15 September 2017

Lesotho: 'Motšomotšo Assassins Were Not Alone'

Photo: Lesotho Times
Former Lesotho Defence Force commander Lt-Gen Khoantle Motsomotso (file photo).
interview

Last week's assassination of Lesotho Defence Force (LDF) commander Lieutenant-General Khoantle Motšomotšo by his subordinates plunged Lesotho into yet another security crisis.

The killing prompted the Southern African Development Community (SADC) to dispatch a ministerial fact-finding mission to assess the security situation and to hold meetings with all key stakeholders in the country.

Lesotho has a long history of instability which has been partly caused by the LDF's outsize role in the country's body politic.

In this wide-ranging interview, Defence and National Security Ministry Principal Secretary, Colonel Tanki Mothae, talks to Lesotho Times (LT) Reporter Pascalinah Kabi about the events of last week and other related issues.

LT: What is the mandate of the Ministry of Defence and National Security?

Col Mothae: The Ministry of Defence and National Security's mandate emanates from Lesotho's constitution reinforced by the Defence Act which states that the ministry's responsibility is to provide an administrative leadership to the LDF and the National Security Service (NSS).

As the administrative component, the ministry's role is to ensure that the LDF is adequately financed, equipped, trained, well-managed and accountable to the civilian authority.
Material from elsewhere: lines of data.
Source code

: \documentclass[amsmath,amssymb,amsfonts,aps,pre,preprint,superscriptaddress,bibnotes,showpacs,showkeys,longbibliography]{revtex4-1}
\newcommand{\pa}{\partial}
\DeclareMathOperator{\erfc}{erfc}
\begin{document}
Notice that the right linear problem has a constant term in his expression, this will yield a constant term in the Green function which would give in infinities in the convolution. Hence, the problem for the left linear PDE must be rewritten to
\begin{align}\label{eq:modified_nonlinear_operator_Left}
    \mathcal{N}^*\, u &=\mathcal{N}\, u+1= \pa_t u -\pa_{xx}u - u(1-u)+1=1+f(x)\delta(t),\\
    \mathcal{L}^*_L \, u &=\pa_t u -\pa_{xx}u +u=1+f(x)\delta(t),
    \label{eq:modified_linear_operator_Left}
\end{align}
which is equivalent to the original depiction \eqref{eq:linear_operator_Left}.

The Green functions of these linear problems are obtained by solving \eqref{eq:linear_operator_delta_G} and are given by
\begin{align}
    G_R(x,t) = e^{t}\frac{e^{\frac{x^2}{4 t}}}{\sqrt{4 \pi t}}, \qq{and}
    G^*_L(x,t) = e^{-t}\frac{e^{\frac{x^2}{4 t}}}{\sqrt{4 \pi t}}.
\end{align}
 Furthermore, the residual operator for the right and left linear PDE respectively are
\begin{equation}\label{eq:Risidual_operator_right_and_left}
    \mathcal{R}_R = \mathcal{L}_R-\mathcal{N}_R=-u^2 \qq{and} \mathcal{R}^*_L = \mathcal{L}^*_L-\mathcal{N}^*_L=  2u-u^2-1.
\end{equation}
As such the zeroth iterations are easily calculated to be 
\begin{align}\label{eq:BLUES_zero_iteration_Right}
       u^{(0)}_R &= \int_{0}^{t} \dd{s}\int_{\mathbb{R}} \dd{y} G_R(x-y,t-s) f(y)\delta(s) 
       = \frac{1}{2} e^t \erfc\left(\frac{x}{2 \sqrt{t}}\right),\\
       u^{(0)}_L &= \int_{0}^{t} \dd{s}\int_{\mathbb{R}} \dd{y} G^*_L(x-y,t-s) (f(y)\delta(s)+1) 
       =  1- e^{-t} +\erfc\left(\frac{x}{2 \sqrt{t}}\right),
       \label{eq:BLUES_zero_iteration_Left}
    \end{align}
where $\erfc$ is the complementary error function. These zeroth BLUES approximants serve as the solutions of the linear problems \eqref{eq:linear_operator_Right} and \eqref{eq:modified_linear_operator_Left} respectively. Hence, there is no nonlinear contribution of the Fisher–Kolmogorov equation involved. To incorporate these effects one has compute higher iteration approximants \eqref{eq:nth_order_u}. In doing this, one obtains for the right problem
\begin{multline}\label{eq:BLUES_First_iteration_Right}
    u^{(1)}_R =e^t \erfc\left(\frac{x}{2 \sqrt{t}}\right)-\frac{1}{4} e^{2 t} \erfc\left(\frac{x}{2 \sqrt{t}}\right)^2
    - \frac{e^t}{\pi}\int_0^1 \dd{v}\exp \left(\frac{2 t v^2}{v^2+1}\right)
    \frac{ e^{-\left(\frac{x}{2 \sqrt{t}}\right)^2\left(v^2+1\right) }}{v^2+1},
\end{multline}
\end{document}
The same applies to the intelligence services.

However, parliament can only release resources if they are satisfied that we are operating according to our mandate.

LT: Is it feasible for the civilian government to ensure that both the LDF and NSS are under their leadership?

Col Mothae: It is doable and manageable because the two organisations are governed by their own laws - the NSS Act and LDF Act. Over and above that, we have the constitution and the interpretation of the supreme law is guided by the two acts. So, it is a must that each and everybody complies with these two instruments.

Now when you talk about whether or not it has been a simple exercise to carry out as a government and the security services, it has been very easy. Just after the 1993 elections, Lesotho did not have a standalone Ministry of Defence and National Security but then in 1994 the government of Lesotho established this ministry in order for all the defence and security issues to be well coordinated while also creating a platform where the civilian authority could be able to now interact, as prescribed by the law, with these particular departments. From there on, it was also found that the ministry but had to put in place certain legal instruments guiding the very same relationship, different activities and at least indicate clearly the different roles of these particular departments hence the enactment of the Lesotho Defence Act of 1996 and Lesotho National Security Service Act of 1998.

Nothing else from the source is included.